People v. Madison

Colorado Court of Appeals
People v. Madison, 2018 COA 62 (2018)
436 P.3d 544

People v. Madison

Opinion

The summaries of the Colorado Court of Appeals published opinions constitute no part of the opinion of the division but have been prepared by the division for the convenience of the reader. The summaries may not be cited or relied upon as they are not the official language of the division. Any discrepancy between the language in the summary and in the opinion should be resolved in favor of the language in the opinion.

SUMMARY May 3, 2018

2018COA62

No. 16CA0192 People v. Madison — Crimes — Theft; Criminal Law — Sentencing — Restitution

Pursuant to an agreement between the defendant and the

prosecution in a theft case, the defendant was permitted to take

possession of the stolen property if he paid restitution to the victims

within a contractual period of time. The defendant did not pay the

restitution and, five years later, the sheriff’s office moved for an

order authorizing it to destroy the stolen property. Defendant

objected, but the court granted the motion.

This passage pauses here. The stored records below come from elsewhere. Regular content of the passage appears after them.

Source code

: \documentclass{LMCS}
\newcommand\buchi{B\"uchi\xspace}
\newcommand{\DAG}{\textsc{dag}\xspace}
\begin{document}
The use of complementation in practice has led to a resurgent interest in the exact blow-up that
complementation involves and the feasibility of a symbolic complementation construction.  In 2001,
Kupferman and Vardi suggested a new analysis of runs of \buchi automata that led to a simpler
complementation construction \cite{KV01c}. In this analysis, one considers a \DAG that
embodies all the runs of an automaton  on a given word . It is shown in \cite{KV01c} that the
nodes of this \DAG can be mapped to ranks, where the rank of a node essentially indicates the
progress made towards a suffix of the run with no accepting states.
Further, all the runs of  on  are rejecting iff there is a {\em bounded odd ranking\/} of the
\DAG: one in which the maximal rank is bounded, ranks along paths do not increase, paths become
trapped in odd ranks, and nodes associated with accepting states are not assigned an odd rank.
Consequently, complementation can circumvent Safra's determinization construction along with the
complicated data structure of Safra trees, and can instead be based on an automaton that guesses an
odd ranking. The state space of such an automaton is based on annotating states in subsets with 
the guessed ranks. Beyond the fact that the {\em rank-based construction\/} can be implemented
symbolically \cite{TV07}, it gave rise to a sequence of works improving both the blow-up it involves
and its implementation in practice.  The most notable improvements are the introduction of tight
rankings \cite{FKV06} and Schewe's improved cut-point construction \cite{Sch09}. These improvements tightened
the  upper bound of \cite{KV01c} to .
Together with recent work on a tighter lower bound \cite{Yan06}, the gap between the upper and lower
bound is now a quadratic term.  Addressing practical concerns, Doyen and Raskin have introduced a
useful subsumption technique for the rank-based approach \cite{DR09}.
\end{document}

On appeal, the defendant argues that he had an ownership

interest in the stolen property based on the Uniform Commercial

Code (UCC) and conversion principles. A division of the court of

appeals concludes that the disposition of the stolen property is governed by the agreement, not by the UCC or conversion

principles, and that the agreement allowed the sheriff’s office to

destroy the stolen property when defendant did not pay restitution

within the contractual period of time.

COLORADO COURT OF APPEALS

2018COA61

Court of Appeals No. 16CA0192 Jefferson County District Court No. 09CR1101 Honorable Todd L. Vriesman, Judge

The People of the State of Colorado,

Plaintiff-Appellee,

v.

Edward Madison,

Defendant-Appellant.

ORDER AFFIRMED

Division I Opinion by JUDGE HARRIS Taubman and Márquez*, JJ., concur

Announced May 3, 2018

Cynthia H. Coffman, Attorney General, Elizabeth Ford Milani, Assistant Attorney General, Denver, Colorado, for Plaintiff-Appellee

Douglas K. Wilson, Colorado State Public Defender, Anne T. Amicarella, Deputy State Public Defender, Denver, Colorado, for Defendant-Appellant

*Sitting by assignment of the Chief Justice under provisions of Colo. Const. art. VI, § 5(3), and § 24-51-1105, C.R.S. 2017.

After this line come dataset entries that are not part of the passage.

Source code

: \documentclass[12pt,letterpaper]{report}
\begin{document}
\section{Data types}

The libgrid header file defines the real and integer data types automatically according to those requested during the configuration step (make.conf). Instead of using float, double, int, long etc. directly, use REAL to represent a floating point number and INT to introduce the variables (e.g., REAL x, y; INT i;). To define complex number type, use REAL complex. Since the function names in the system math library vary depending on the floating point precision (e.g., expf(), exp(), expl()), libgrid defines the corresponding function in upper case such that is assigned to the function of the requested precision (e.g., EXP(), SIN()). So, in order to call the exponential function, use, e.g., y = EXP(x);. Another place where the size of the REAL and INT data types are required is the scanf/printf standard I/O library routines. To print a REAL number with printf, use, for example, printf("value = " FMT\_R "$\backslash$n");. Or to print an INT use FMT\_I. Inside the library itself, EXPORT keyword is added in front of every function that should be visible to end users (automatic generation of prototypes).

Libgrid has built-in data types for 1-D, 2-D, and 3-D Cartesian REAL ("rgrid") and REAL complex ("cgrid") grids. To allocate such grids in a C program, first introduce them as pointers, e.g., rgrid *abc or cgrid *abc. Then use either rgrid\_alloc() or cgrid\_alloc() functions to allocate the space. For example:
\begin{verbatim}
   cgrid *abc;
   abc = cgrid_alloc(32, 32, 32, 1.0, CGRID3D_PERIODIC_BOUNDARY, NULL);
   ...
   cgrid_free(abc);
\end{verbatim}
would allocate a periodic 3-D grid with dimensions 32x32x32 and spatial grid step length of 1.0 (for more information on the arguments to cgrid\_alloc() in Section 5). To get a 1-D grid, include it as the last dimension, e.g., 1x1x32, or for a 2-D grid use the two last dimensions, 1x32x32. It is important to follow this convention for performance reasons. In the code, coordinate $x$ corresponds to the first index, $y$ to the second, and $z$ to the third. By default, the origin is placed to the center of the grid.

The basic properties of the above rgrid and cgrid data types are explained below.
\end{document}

¶1 Defendant, Edward Madison, appeals the district court’s order

granting the Jefferson County sheriff’s office’s motion to destroy

evidence associated with Madison’s theft conviction. We affirm.

I. Background

¶2 Between March 2007 and April 2009, Madison stole scores of

bottles of expensive wine from multiple liquor stores in Jefferson

County. The prosecution charged him with three counts of theft

($1000 to $20,000), all class 4 felonies, in violation of section 18-4-

401(1), C.R.S. 2017.

¶3 In April 2010, Madison pleaded guilty to an added count of

attempted theft, a class 6 felony. In exchange, the prosecution

agreed to a sentence of “probation with restitution.”

¶4 The court sentenced Madison to a two-year term of probation.

As for the restitution, the liquor stores declined to accept the wine

recovered from Madison’s home because the method of storage

could not be confirmed, and therefore the wine was unmarketable.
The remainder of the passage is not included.